All entries are to be copied verbatim, while the pictures stay out.

Data records:
────────────────────

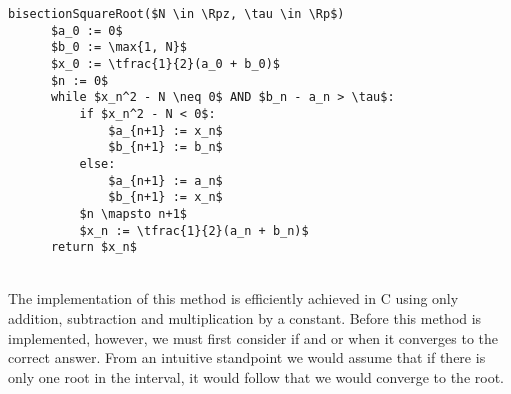\begin{lstlisting}[frame=single,mathescape,caption={Bisection Method for Square Roots},label={PCD_"Square Root Bisection Method"}]
  bisectionSquareRoot($N \in \Rpz, \tau \in \Rp$)
      $a_0 := 0$
      $b_0 := \max{1, N}$
      $x_0 := \tfrac{1}{2}(a_0 + b_0)$
      $n := 0$
      while $x_n^2 - N \neq 0$ AND $b_n - a_n > \tau$:
          if $x_n^2 - N < 0$:
              $a_{n+1} := x_n$
              $b_{n+1} := b_n$
          else:
              $a_{n+1} := a_n$
              $b_{n+1} := x_n$
          $n \mapsto n+1$
          $x_n := \tfrac{1}{2}(a_n + b_n)$
      return $x_n$
\end{lstlisting}\\

The implementation of this method is efficiently achieved in C using only addition, subtraction and multiplication by a constant. Before this method is implemented, however, we must first consider if and or when it converges to the correct answer. From an intuitive standpoint we would assume that if there is only one root in the interval, it would follow that we would converge to the root.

────────────────────

▶ [Final answer]
\begin{lstlisting}[frame=single,mathescape,caption={Bisection Method for Square Roots},label={PCD_"Square Root Bisection Method"}]
  bisectionSquareRoot($N \in \Rpz, \tau \in \Rp$)
      $a_0 := 0$
      $b_0 := \max{1, N}$
      $x_0 := \tfrac{1}{2}(a_0 + b_0)$
      $n := 0$
      while $x_n^2 - N \neq 0$ AND $b_n - a_n > \tau$:
          if $x_n^2 - N < 0$:
              $a_{n+1} := x_n$
              $b_{n+1} := b_n$
          else:
              $a_{n+1} := a_n$
              $b_{n+1} := x_n$
          $n \mapsto n+1$
          $x_n := \tfrac{1}{2}(a_n + b_n)$
      return $x_n$
\end{lstlisting}\\

The implementation of this method is efficiently achieved in C using only addition, subtraction and multiplication by a constant. Before this method is implemented, however, we must first consider if and or when it converges to the correct answer. From an intuitive standpoint we would assume that if there is only one root in the interval, it would follow that we would converge to the root.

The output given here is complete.